Кузма Сергійович Петров-Водкін

Кузьма Сергеевич Петров-Водкин – в том же ряду мастеров русской культуры ХХ столетия.

         Русская философия, поэзия, искусство начала двадцатого века часто мыслили вселенскими, даже космическими масштабами.

Николай Фёдоров в своей знаменитой «Философии общего дела» мечтает о «расширении регуляции на солнечную и другие звездные системы для их воссоздания и управления разумом».

Владимир Хлебников (который, как известно, и именовал-то себя «Председателем Земного Шара») буквально пронизывает самую ткань своих стихотворений вселенскими образами («Прибои моря – простыня, а звезд ряды – ночное одеяло», «Язык любви над миром носится, и Песня песней в небо просится» и т.д.).

Владимир Маяковский даже вступал в прямые собеседования с мировыми стихиями, наделяя их человеческими обликами:

«Эй, вы
Небо!
Снимите шляпу!
Глухо.
Вселенная спит, положив на лапу
С клещами звезд
Огромное ухо…»

         А художники зримо воплощали эту всеохватность, вселенский размах фантазии. Уже 6рубелевский Демон изображается как бы посреди звездных пространств. Герои Марка Шагала, преодолевая закон тяготения, обретают счастье в свободном полете над Землей. В произведениях В. Кандинского, К. Малевича, В. Татлина создаются новые модели мира.

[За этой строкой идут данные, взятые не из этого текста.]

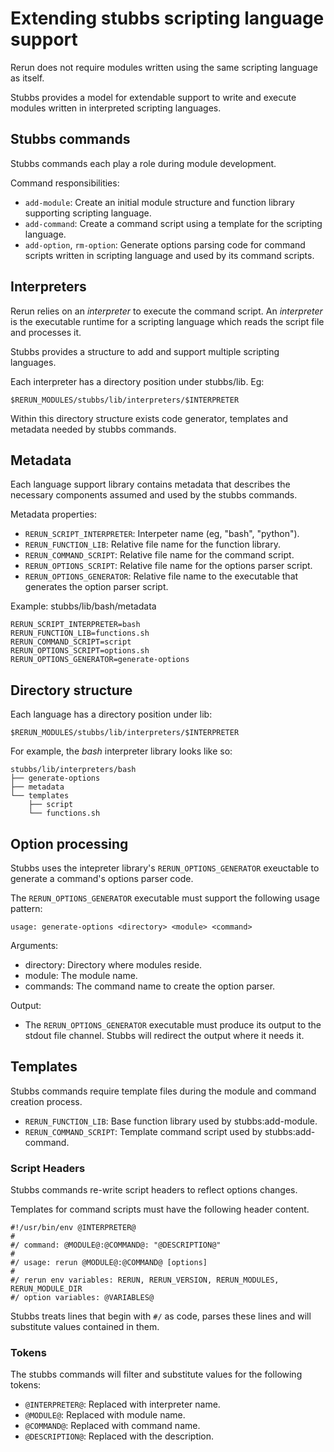# Extending stubbs scripting language support

Rerun does not require modules written using
the same scripting language as itself.

Stubbs provides a model for extendable support to
write and execute modules written in interpreted
scripting languages. 

## Stubbs commands

Stubbs commands each play a role during module
development. 

Command responsibilities:
    
* `add-module`: Create an initial module structure and function library supporting scripting language.
* `add-command`: Create a command script using a template for the scripting language.
* `add-option`, `rm-option`: Generate options parsing code for command scripts written in scripting language and used by its command scripts.

## Interpreters

Rerun relies on an _interpreter_ to execute the command script.
An _interpreter_ is the executable runtime for a scripting 
language which reads the script file and processes it. 

Stubbs provides a structure to add and support multiple
scripting languages.

Each interpreter has a directory position under stubbs/lib. Eg:

    $RERUN_MODULES/stubbs/lib/interpreters/$INTERPRETER

Within this directory structure exists code generator,
templates and metadata needed by stubbs commands.

## Metadata

Each language support library contains metadata that describes
the necessary components assumed and used by the stubbs commands.

Metadata properties:

* `RERUN_SCRIPT_INTERPRETER`: Interpeter name (eg, "bash", "python").
* `RERUN_FUNCTION_LIB`: Relative file name for the function library.
* `RERUN_COMMAND_SCRIPT`: Relative file name for the command script.
* `RERUN_OPTIONS_SCRIPT`: Relative file name for the options parser script.
* `RERUN_OPTIONS_GENERATOR`: Relative file name to the executable that generates the option parser script.

Example: stubbs/lib/bash/metadata

    RERUN_SCRIPT_INTERPRETER=bash
    RERUN_FUNCTION_LIB=functions.sh
    RERUN_COMMAND_SCRIPT=script
    RERUN_OPTIONS_SCRIPT=options.sh
    RERUN_OPTIONS_GENERATOR=generate-options

## Directory structure

Each language has a directory position under lib:

    $RERUN_MODULES/stubbs/lib/interpreters/$INTERPRETER
    
For example, the _bash_ interpreter library looks like so:

    stubbs/lib/interpreters/bash
    ├── generate-options
    ├── metadata
    └── templates
        ├── script
        └── functions.sh
       
## Option processing

Stubbs uses the intepreter library's `RERUN_OPTIONS_GENERATOR`
exeuctable to generate a command's options parser code.

The `RERUN_OPTIONS_GENERATOR` executable must support the following
usage pattern:

    usage: generate-options <directory> <module> <command>

Arguments:

* directory: Directory where modules reside.
* module: The module name.
* commands: The command name to create the option parser.

Output:

* The  `RERUN_OPTIONS_GENERATOR` executable must produce
its output to the stdout file channel. Stubbs will 
redirect the output where it needs it.

## Templates

Stubbs commands require template files during the module
and command creation process.

* `RERUN_FUNCTION_LIB`: Base function library used by stubbs:add-module.
* `RERUN_COMMAND_SCRIPT`: Template command script used by stubbs:add-command.

### Script Headers

Stubbs commands re-write script headers to reflect 
options changes.

Templates for command scripts must have the following
header content.

    #!/usr/bin/env @INTERPRETER@
    #
    #/ command: @MODULE@:@COMMAND@: "@DESCRIPTION@"
    #
    #/ usage: rerun @MODULE@:@COMMAND@ [options]
    #
    #/ rerun env variables: RERUN, RERUN_VERSION, RERUN_MODULES, RERUN_MODULE_DIR
    #/ option variables: @VARIABLES@

Stubbs treats lines that begin with `#/` as
code, parses these lines and will substitute values contained in them.

### Tokens

The stubbs commands will filter and substitute values
for the following tokens:

* `@INTERPRETER@`: Replaced with interpreter name.
* `@MODULE@`: Replaced with module name.
* `@COMMAND@`: Replaced with command name.
* `@DESCRIPTION@`: Replaced with the description.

         Кузьма Сергеевич Петров-Водкин – в том же ряду мастеров русской культуры ХХ столетия. Он вспоминает в своей известной книге «Пространство Эвклида» (которая по праву считается значительным явлением культуры), что еще детстве «увидел Землю как планету… Я очутился как бы в чаше, накрытой трехчетвертышарием небесного свода. Неожиданная, совершенно новая сферичность обняла меня на этом затоновском холме».

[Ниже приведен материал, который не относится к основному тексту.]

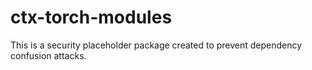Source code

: # ctx-torch-modules

This is a security placeholder package created to prevent dependency confusion attacks.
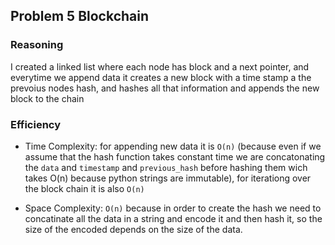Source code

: ## Problem 5 Blockchain

### Reasoning

I created a linked list where each node has block and a next pointer, and everytime we append data it creates a new block with a time stamp a the prevoius nodes hash, and hashes all that information and appends the new block to the chain

### Efficiency

- Time Complexity: for appending new data it is `O(n)` (because even if we assume that the hash function takes constant time we are concatonating the `data` and `timestamp` and `previous_hash` before hashing them wich takes O(n) because python strings are immutable), for iterationg over the block chain it is also `O(n)`

- Space Complexity: `O(n)` because in order to create the hash we need to concatinate all the data in a string and encode it and then hash it, so the size of the encoded depends on the size of the data.
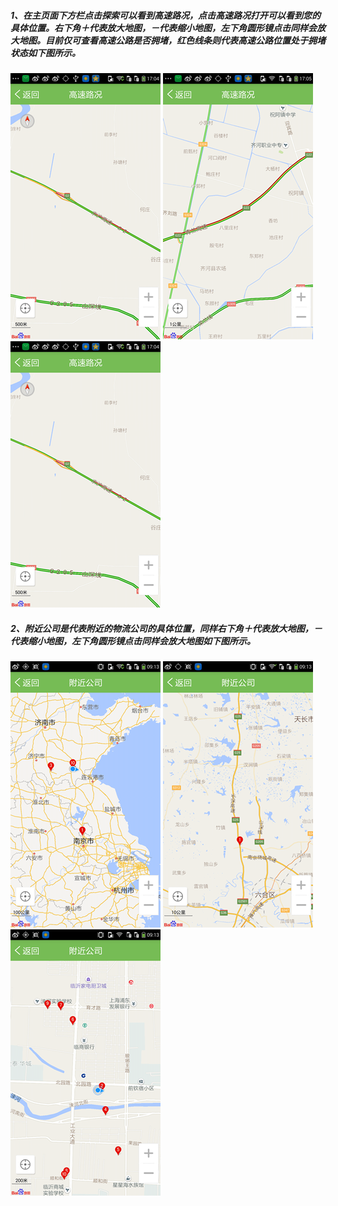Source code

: ##### 1、在主页面下方栏点击探索可以看到高速路况，点击高速路况打开可以看到您的具体位置。右下角＋代表放大地图，－代表缩小地图，左下角圆形镜点击同样会放大地图。目前仅可查看高速公路是否拥堵，红色线条则代表高速公路位置处于拥堵状态如下图所示。

![](/assets/高速路况1.png)   ![](/assets/高速路口2.png)   ![](/assets/高速路况3.png)

##### 2、附近公司是代表附近的物流公司的具体位置，同样右下角＋代表放大地图，－代表缩小地图，左下角圆形镜点击同样会放大地图如下图所示。

![](/assets/附近公司1.png)   ![](/assets/附近公司2.png)   ![](/assets/附近公司3.png)


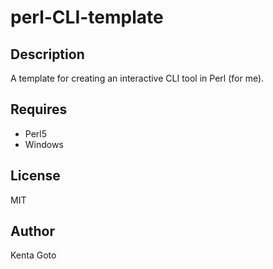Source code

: # perl-CLI-template

## Description  
A template for creating an interactive CLI tool in Perl (for me).

## Requires  
- Perl5
- Windows

## License  
MIT  

## Author  
Kenta Goto  
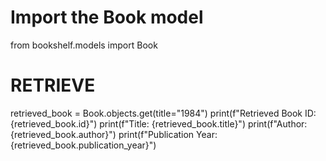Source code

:# Import the Book model
from bookshelf.models import Book

# RETRIEVE
retrieved_book = Book.objects.get(title="1984")
print(f"Retrieved Book ID: {retrieved_book.id}")
print(f"Title: {retrieved_book.title}")
print(f"Author: {retrieved_book.author}")
print(f"Publication Year: {retrieved_book.publication_year}")
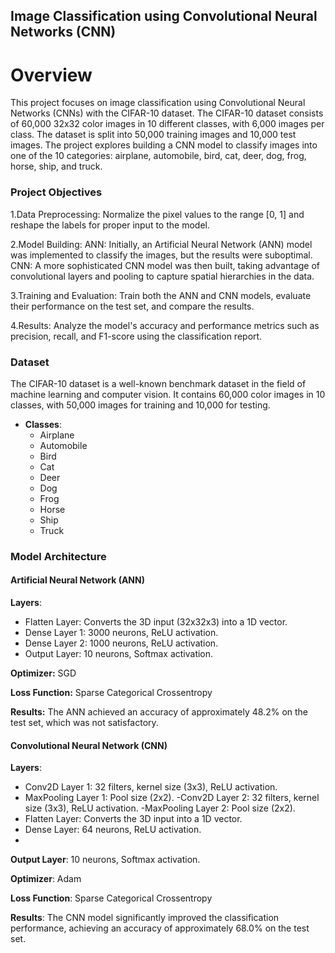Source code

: ## Image Classification using Convolutional Neural Networks (CNN)
# Overview
This project focuses on image classification using Convolutional Neural Networks (CNNs) with the CIFAR-10 dataset. The CIFAR-10 dataset consists of 60,000 32x32 color images in 10 different classes, with 6,000 images per class. The dataset is split into 50,000 training images and 10,000 test images. The project explores building a CNN model to classify images into one of the 10 categories: airplane, automobile, bird, cat, deer, dog, frog, horse, ship, and truck.
### Project Objectives
1.Data Preprocessing: Normalize the pixel values to the range [0, 1] and reshape the labels for proper input to the model.

2.Model Building:
ANN: Initially, an Artificial Neural Network (ANN) model was implemented to classify the images, but the results were suboptimal.
CNN: A more sophisticated CNN model was then built, taking advantage of convolutional layers and pooling to capture spatial hierarchies in the data.

3.Training and Evaluation: Train both the ANN and CNN models, evaluate their performance on the test set, and compare the results.

4.Results: Analyze the model's accuracy and performance metrics such as precision, recall, and F1-score using the classification report.

### Dataset
The CIFAR-10 dataset is a well-known benchmark dataset in the field of machine learning and computer vision. It contains 60,000 color images in 10 classes, with 50,000 images for training and 10,000 for testing.
- **Classes**:
  - Airplane
  - Automobile
  - Bird
  - Cat
  - Deer
  - Dog
  - Frog
  - Horse
  - Ship
  - Truck
 
### Model Architecture
#### Artificial Neural Network (ANN)
**Layers**:
- Flatten Layer: Converts the 3D input (32x32x3) into a 1D vector.
- Dense Layer 1: 3000 neurons, ReLU activation.
- Dense Layer 2: 1000 neurons, ReLU activation.
- Output Layer: 10 neurons, Softmax activation.

**Optimizer:**  SGD

**Loss Function:**  Sparse Categorical Crossentropy

**Results:**  The ANN achieved an accuracy of approximately 48.2% on the test set, which was not satisfactory.
#### Convolutional Neural Network (CNN)
**Layers**:
- Conv2D Layer 1: 32 filters, kernel size (3x3), ReLU activation.
- MaxPooling Layer 1: Pool size (2x2).
-Conv2D Layer 2: 32 filters, kernel size (3x3), ReLU activation.
-MaxPooling Layer 2: Pool size (2x2).
- Flatten Layer: Converts the 3D input into a 1D vector.
- Dense Layer: 64 neurons, ReLU activation.
- 
**Output Layer**: 10 neurons, Softmax activation.
  
**Optimizer**: Adam

**Loss Function**: Sparse Categorical Crossentropy

**Results**: The CNN model significantly improved the classification performance, achieving an accuracy of approximately 68.0% on the test set.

         Такое острое самосознание в мире впоследствии стало ведущей художественной концепцией «планетарности», как говорил сам живописец о своем видении мира. Петров-Водкин сложился как символист и всё свое ощущение и переживание жизни, современных событий, предметного окружения чаще всего выражал при помощи тонких и сложных поэтических метафор, получающих «планетарною» «сферическою» всеобщность. К зрителям его полотен приходило чувство преобразующегося, ищущего новые гармонии мира, которая так характерно для духовной жизни России в первые тридцать лет прошлого века.

         К.С. Петров-Водкин не сразу нашел свою неповторимою поэтику. В конце 1890-х – начале 1900-х годов он получил великолепную школу мастерства в Московском Училище живописи, где его основными наставниками были В.А. Серов и К.А. Коровин, а ближайшими товарищами по учению – П.В. Кузнецов и М.С. Сарьян. Недолговременные  занятия в студиях Мюнхена и Парижа не добавили чего либо существенное к московским навыкам. Но чрезвычайно значительными для художника были музейные впечатления, особенно от живописи итальянского Ренессанса. Из старших русских современников ему были близки в М.В. Кубель и В. Борисов-Мусатов, а из классиков отечественной живописи – А. Иванов. Внимательно изучил художник  творчества некоторых французских мастеров ХХ века, особенно Анри Матисса. Грандиозное во многом определяющие значения имело для Петрова-Водкина знакомство с древнерусской иконописью, которую в начале десятых годов начали извлекать из забвения, реставрировать и показывать на выставках.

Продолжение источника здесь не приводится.